Carney: I 'Kind of Enjoyed' Scandal Week
White House press secretary Jay Carney claimed to CNN's Piers Morgan last night that he's actually enjoyed the crush of scandals over recent days.
"I would say that it's been a challenging week, but in many ways, a week that I've enjoyed because I think that when a press secretary goes to the briefing room and there's a lot of intensity in the room and a lot of news, that, you know, it's inspiring reporters to ask hard questions. You know, that's what it's all about," Carney said.
"And I have no problem with that and I think that it's part of our democracy and part of what makes the process great. So I -- you know, some people have said oh -- you know, you've really been on the firing line and, you know, maybe it's just me, but I've kind of enjoyed it," he added.

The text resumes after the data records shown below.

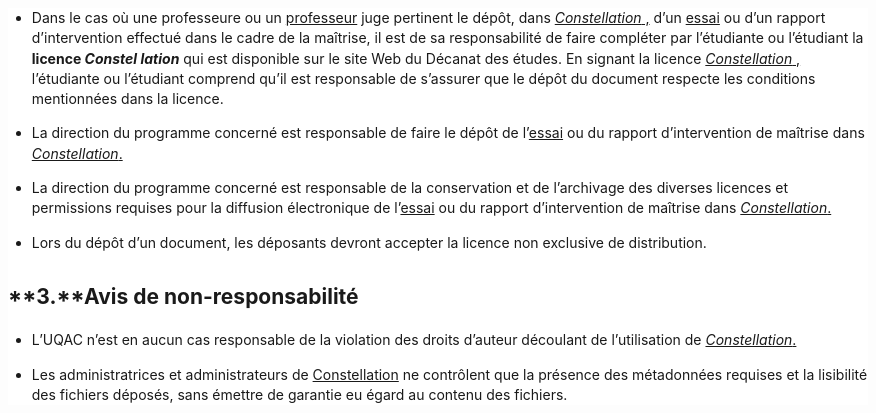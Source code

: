   * Dans le cas où une professeure ou un [professeur](https://www.uqac.ca/mgestion/chapitre-3/reglement-relatif-aux-departements-aux-unites-pedagogiques-et-au-soutien-aux-enseignants/politique-sur-le-libre-acces-et-le-depot-institutionnel-de-luniversite-du-quebec-a-chicoutimi-constellation/<https:/www.uqac.ca/mgestion/lexique/professeur/>) juge pertinent le dépôt, dans [_Constellation_ ,](https://www.uqac.ca/mgestion/chapitre-3/reglement-relatif-aux-departements-aux-unites-pedagogiques-et-au-soutien-aux-enseignants/politique-sur-le-libre-acces-et-le-depot-institutionnel-de-luniversite-du-quebec-a-chicoutimi-constellation/<https:/constellation.uqac.ca/>) d’un [essai](https://www.uqac.ca/mgestion/chapitre-3/reglement-relatif-aux-departements-aux-unites-pedagogiques-et-au-soutien-aux-enseignants/politique-sur-le-libre-acces-et-le-depot-institutionnel-de-luniversite-du-quebec-a-chicoutimi-constellation/<https:/www.uqac.ca/mgestion/lexique/essai/>) ou d’un rapport d’intervention effectué dans le cadre de la maîtrise, il est de sa responsabilité de faire compléter par l’étudiante ou l’étudiant la **licence _Constel_ _lation_** qui est disponible sur le site Web du Décanat des études. En signant la licence [_Constellation_ ,](https://www.uqac.ca/mgestion/chapitre-3/reglement-relatif-aux-departements-aux-unites-pedagogiques-et-au-soutien-aux-enseignants/politique-sur-le-libre-acces-et-le-depot-institutionnel-de-luniversite-du-quebec-a-chicoutimi-constellation/<https:/constellation.uqac.ca/>) l’étudiante ou l’étudiant comprend qu’il est responsable de s’assurer que le dépôt du document respecte les conditions mentionnées dans la licence.


  * La direction du programme concerné est responsable de faire le dépôt de l’[essai](https://www.uqac.ca/mgestion/chapitre-3/reglement-relatif-aux-departements-aux-unites-pedagogiques-et-au-soutien-aux-enseignants/politique-sur-le-libre-acces-et-le-depot-institutionnel-de-luniversite-du-quebec-a-chicoutimi-constellation/<https:/www.uqac.ca/mgestion/lexique/essai/>) ou du rapport d’intervention de maîtrise dans [_Constellation_.](https://www.uqac.ca/mgestion/chapitre-3/reglement-relatif-aux-departements-aux-unites-pedagogiques-et-au-soutien-aux-enseignants/politique-sur-le-libre-acces-et-le-depot-institutionnel-de-luniversite-du-quebec-a-chicoutimi-constellation/<https:/constellation.uqac.ca/>)


  * La direction du programme concerné est responsable de la conservation et de l’archivage des diverses licences et permissions requises pour la diffusion électronique de l’[essai](https://www.uqac.ca/mgestion/chapitre-3/reglement-relatif-aux-departements-aux-unites-pedagogiques-et-au-soutien-aux-enseignants/politique-sur-le-libre-acces-et-le-depot-institutionnel-de-luniversite-du-quebec-a-chicoutimi-constellation/<https:/www.uqac.ca/mgestion/lexique/essai/>) ou du rapport d’intervention de maîtrise dans [_Constellation_.](https://www.uqac.ca/mgestion/chapitre-3/reglement-relatif-aux-departements-aux-unites-pedagogiques-et-au-soutien-aux-enseignants/politique-sur-le-libre-acces-et-le-depot-institutionnel-de-luniversite-du-quebec-a-chicoutimi-constellation/<https:/constellation.uqac.ca/>)


  * Lors du dépôt d’un document, les déposants devront accepter la licence non exclusive de distribution.


## **3.****Avis de non-responsabilité**
  * L’UQAC n’est en aucun cas responsable de la violation des droits d’auteur découlant de l’utilisation de [_Constellation_.](https://www.uqac.ca/mgestion/chapitre-3/reglement-relatif-aux-departements-aux-unites-pedagogiques-et-au-soutien-aux-enseignants/politique-sur-le-libre-acces-et-le-depot-institutionnel-de-luniversite-du-quebec-a-chicoutimi-constellation/<https:/constellation.uqac.ca/>)


  * Les administratrices et administrateurs de [Constellation](https://www.uqac.ca/mgestion/chapitre-3/reglement-relatif-aux-departements-aux-unites-pedagogiques-et-au-soutien-aux-enseignants/politique-sur-le-libre-acces-et-le-depot-institutionnel-de-luniversite-du-quebec-a-chicoutimi-constellation/<https:/constellation.uqac.ca/>) ne contrôlent que la présence des métadonnées requises et la lisibilité des fichiers déposés, sans émettre de garantie eu égard au contenu des fichiers.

Morgan noted damning commentaries from the New York Times and the Washington Post saying President Obama has been acting like a bystander while letting Carney take the heat.
"What's remarkable to me, Piers, is that those very fine journalists who wrote those stories would be writing something far worse if a president, this president or any other president, was directly involved in a criminal investigation that in part was looking at his own administration," Carney said. "That would be -- there's a history to it and I assume the two people who wrote that know the history and understand that it is entirely inappropriate for a president or a White House to be engaged in or, you know, inappropriately knowledgeable about a criminal investigation the likes of which is under way as we understand it by the Justice Department."

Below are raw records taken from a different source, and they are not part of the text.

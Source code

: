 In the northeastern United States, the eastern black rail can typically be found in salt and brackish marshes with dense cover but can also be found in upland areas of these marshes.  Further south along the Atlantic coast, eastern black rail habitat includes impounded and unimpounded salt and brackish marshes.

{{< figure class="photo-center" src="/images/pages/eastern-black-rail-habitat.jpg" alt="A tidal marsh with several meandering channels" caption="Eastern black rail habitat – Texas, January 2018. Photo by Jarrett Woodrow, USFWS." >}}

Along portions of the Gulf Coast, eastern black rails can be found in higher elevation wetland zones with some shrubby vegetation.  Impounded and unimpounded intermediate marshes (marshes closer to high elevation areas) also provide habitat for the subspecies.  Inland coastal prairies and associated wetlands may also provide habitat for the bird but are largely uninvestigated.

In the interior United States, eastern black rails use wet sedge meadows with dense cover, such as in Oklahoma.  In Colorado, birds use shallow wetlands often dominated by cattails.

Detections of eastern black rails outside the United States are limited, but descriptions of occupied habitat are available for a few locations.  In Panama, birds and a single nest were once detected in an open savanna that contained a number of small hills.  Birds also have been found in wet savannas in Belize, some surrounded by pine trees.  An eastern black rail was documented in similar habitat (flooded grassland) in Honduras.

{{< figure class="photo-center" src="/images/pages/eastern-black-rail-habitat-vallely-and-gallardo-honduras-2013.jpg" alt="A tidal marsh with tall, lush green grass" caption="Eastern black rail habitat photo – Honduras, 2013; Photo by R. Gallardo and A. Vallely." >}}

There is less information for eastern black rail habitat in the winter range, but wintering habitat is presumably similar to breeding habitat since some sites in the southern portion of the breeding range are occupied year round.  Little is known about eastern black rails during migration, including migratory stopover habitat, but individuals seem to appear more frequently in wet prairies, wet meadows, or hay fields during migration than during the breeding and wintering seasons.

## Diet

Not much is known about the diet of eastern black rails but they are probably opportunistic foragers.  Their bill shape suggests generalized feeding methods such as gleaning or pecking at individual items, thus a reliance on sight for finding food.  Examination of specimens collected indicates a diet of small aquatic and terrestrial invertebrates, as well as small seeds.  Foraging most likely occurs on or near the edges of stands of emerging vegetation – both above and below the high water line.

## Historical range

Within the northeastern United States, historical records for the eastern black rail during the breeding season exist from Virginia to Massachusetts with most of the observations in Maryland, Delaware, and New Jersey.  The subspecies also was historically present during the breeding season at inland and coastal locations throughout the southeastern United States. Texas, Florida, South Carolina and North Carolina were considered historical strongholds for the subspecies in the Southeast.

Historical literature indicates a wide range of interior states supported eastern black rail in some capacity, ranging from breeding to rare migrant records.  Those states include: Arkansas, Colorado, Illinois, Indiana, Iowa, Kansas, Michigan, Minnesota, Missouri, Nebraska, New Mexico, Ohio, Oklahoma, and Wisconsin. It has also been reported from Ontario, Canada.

"So you know, those kind of narratives sound right but when you peel back the onion just a little bit, the facts just don't support it. What the president has done when it comes to the IRS situation is that when he found out based on the I.G.'s report that there had been inappropriate and wrong conduct by IRS personnel, he spoke out about it, he made clear he thought it was an outrage and he has taken action," he said.
The press secretary also took issue with Morgan's characterization of the three scandals as scandals.
"One is a total concoction by Republicans on the first hand, you know, and the other, I mean, it depends on the IRS issue, absolutely," Carney said, referring to Benghazi first.
Asked if he was outraged by the third scandal, the AP phone records grab, as a journalist, Carney said "obviously the Department of Justice, obviously the people involved, obviously the deputy attorney general, were fully aware of the investigation and the activity of that investigation. We at the White House appropriately are not engaged in that activity. It would be wrong if we were."
But he saved time at the end of the interview for more slamming of "the Benghazi affair that was contrived by Republicans and I think has fallen apart largely this week."
"The fact of the matter is that we -- that this administration has a record on transparency that outdoes any previous administrations, and we are committed to that. The president is committed to that," he said.